It is welcoming news from Prime Minister Andrew Holness that Parliament will debate and hopefully put in place laws that will discontinue this practice in the near future.

There are many parents who will readily admit to hitting their children for any reason ranging from not doing the dishes to leaving the house without permission. I understand that changing culture is slow and painful for many.

It is the duty of parents to encourage greatness in their children, so how may we do this if parents and teachers lack radical empathy and show this by hitting their child whenever they step outside of the imaginary lines.

The whole history of Jamaica is the history of the powerful beating down of the powerless, and if the powerless become powerful they do the same thing in a never-ending cycle of insecurity, mental, economic, and spiritual disparity between the haves and the have-nots.

Over the years I have observed many otherwise well-thinking people excusing the practice of corporal punishment to fit their irrational need to hit another human being. I have made it clear to my children that no one should ever physically discipline them in school or at home. This is the norm in many forward-thinking families and cultures.

I have been frowned upon by many family members for sticking to this practice. I was even told that I got some beating and look how I turned out. As if to say it is a quality within beating a child that helps to develop cognition and raise healthy, well rounded children in mind, body, and soul. What a farce.

Working class Jamaican parents are often willing to allow teachers to hit their children, and it may be political suicide for a politician to advocate for the abandonment of this wicked practice against children. However, it is the right thing to do, Holness.

The concern that if Jamaican parents don't find a way to break the exuberance of their children they will become a threat to society and the law has absolutely no basis or correlation. It is a mere artificial cultural creation based on superstitious beliefs and the dysfunctions of colonialism.

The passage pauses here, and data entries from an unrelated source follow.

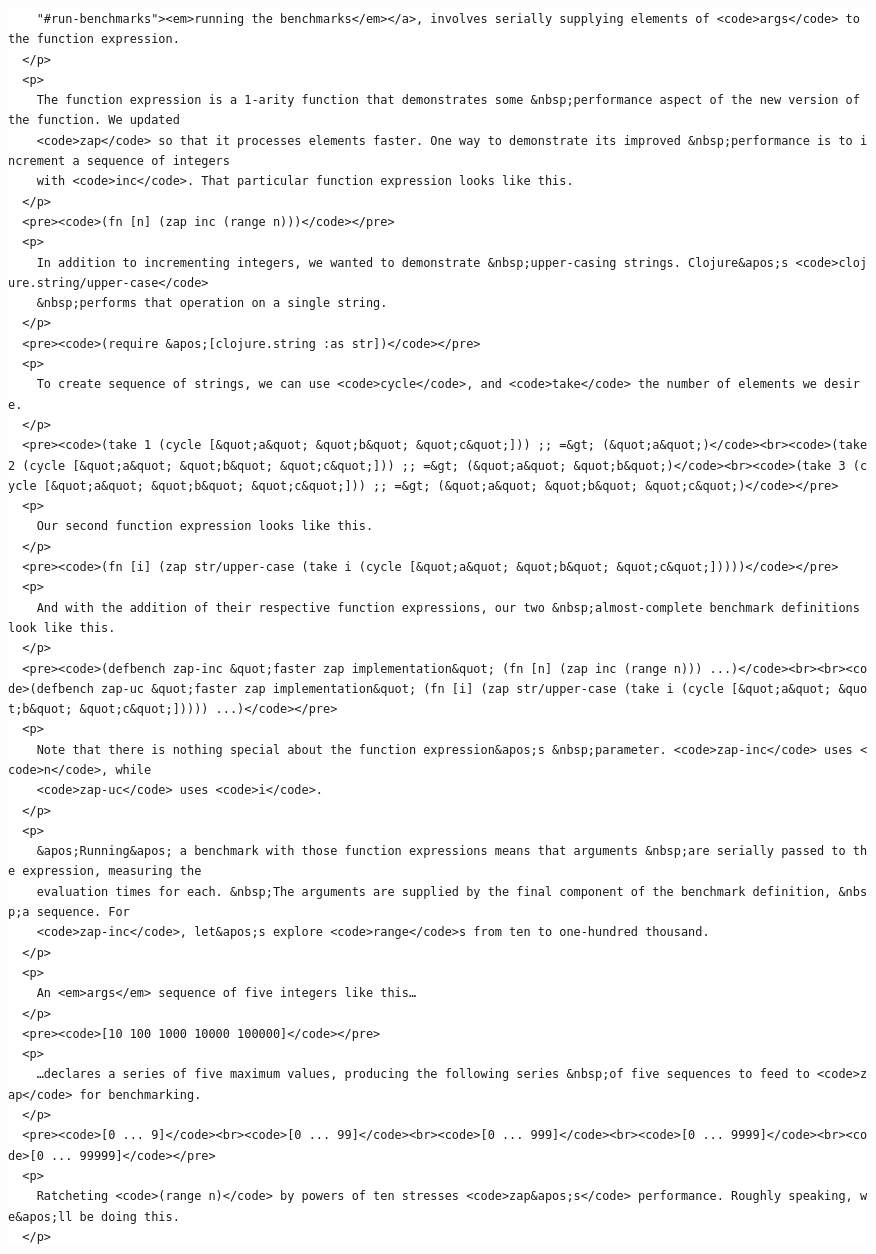         "#run-benchmarks"><em>running the benchmarks</em></a>, involves serially supplying elements of <code>args</code> to the function expression.
      </p>
      <p>
        The function expression is a 1-arity function that demonstrates some &nbsp;performance aspect of the new version of the function. We updated
        <code>zap</code> so that it processes elements faster. One way to demonstrate its improved &nbsp;performance is to increment a sequence of integers
        with <code>inc</code>. That particular function expression looks like this.
      </p>
      <pre><code>(fn [n] (zap inc (range n)))</code></pre>
      <p>
        In addition to incrementing integers, we wanted to demonstrate &nbsp;upper-casing strings. Clojure&apos;s <code>clojure.string/upper-case</code>
        &nbsp;performs that operation on a single string.
      </p>
      <pre><code>(require &apos;[clojure.string :as str])</code></pre>
      <p>
        To create sequence of strings, we can use <code>cycle</code>, and <code>take</code> the number of elements we desire.
      </p>
      <pre><code>(take 1 (cycle [&quot;a&quot; &quot;b&quot; &quot;c&quot;])) ;; =&gt; (&quot;a&quot;)</code><br><code>(take 2 (cycle [&quot;a&quot; &quot;b&quot; &quot;c&quot;])) ;; =&gt; (&quot;a&quot; &quot;b&quot;)</code><br><code>(take 3 (cycle [&quot;a&quot; &quot;b&quot; &quot;c&quot;])) ;; =&gt; (&quot;a&quot; &quot;b&quot; &quot;c&quot;)</code></pre>
      <p>
        Our second function expression looks like this.
      </p>
      <pre><code>(fn [i] (zap str/upper-case (take i (cycle [&quot;a&quot; &quot;b&quot; &quot;c&quot;]))))</code></pre>
      <p>
        And with the addition of their respective function expressions, our two &nbsp;almost-complete benchmark definitions look like this.
      </p>
      <pre><code>(defbench zap-inc &quot;faster zap implementation&quot; (fn [n] (zap inc (range n))) ...)</code><br><br><code>(defbench zap-uc &quot;faster zap implementation&quot; (fn [i] (zap str/upper-case (take i (cycle [&quot;a&quot; &quot;b&quot; &quot;c&quot;])))) ...)</code></pre>
      <p>
        Note that there is nothing special about the function expression&apos;s &nbsp;parameter. <code>zap-inc</code> uses <code>n</code>, while
        <code>zap-uc</code> uses <code>i</code>.
      </p>
      <p>
        &apos;Running&apos; a benchmark with those function expressions means that arguments &nbsp;are serially passed to the expression, measuring the
        evaluation times for each. &nbsp;The arguments are supplied by the final component of the benchmark definition, &nbsp;a sequence. For
        <code>zap-inc</code>, let&apos;s explore <code>range</code>s from ten to one-hundred thousand.
      </p>
      <p>
        An <em>args</em> sequence of five integers like this…
      </p>
      <pre><code>[10 100 1000 10000 100000]</code></pre>
      <p>
        …declares a series of five maximum values, producing the following series &nbsp;of five sequences to feed to <code>zap</code> for benchmarking.
      </p>
      <pre><code>[0 ... 9]</code><br><code>[0 ... 99]</code><br><code>[0 ... 999]</code><br><code>[0 ... 9999]</code><br><code>[0 ... 99999]</code></pre>
      <p>
        Ratcheting <code>(range n)</code> by powers of ten stresses <code>zap&apos;s</code> performance. Roughly speaking, we&apos;ll be doing this.
      </p>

There is a certain kind of privilege among children who grow up within the realms of an educated and progressive home, where parents don't believe that in order to avoid the police correcting their child later on life, they must do it first. They grow well read, highly spiritual children who grow to become knowledgeable, wise, strong, and less insecure without the fictional need for beating.

I want to make it clear that the mentality that justifies the execution of physical force of any kind on a child is the same mentality that justified the beating of black people, including adults and children, by the white slave masters in colonial era Jamaica. The parents of slaves would beat their children hard, so that the slave masters or slave patrol would not do it worse. The reality of that was that the slave master did not need an excuse to hit the slaves, so they did so regardless of how many times their slave parents would hit them.

The same applies to modern Jamaica, because there has been no amount of beating that has stopped or slowed down the incarceration levels and murder of Jamaican children by those with power. In fact, judging by a recent video of a mother beating her child with a machete, some parents may be psychologically and physically killing their children through severe corporal punishment. In addition to correction, there is much anger passed down to children during the beating process because the discipline is coming from an angry and fearful place.

Some children have lifelong physical scars, but more detrimental are the psychological scars. Humans are creatures of memory, and it takes much mental strength for an adult to remove from his/her psyche the effects of corporal punishment they received as a child. No human being should have to deal with that among life's other problems.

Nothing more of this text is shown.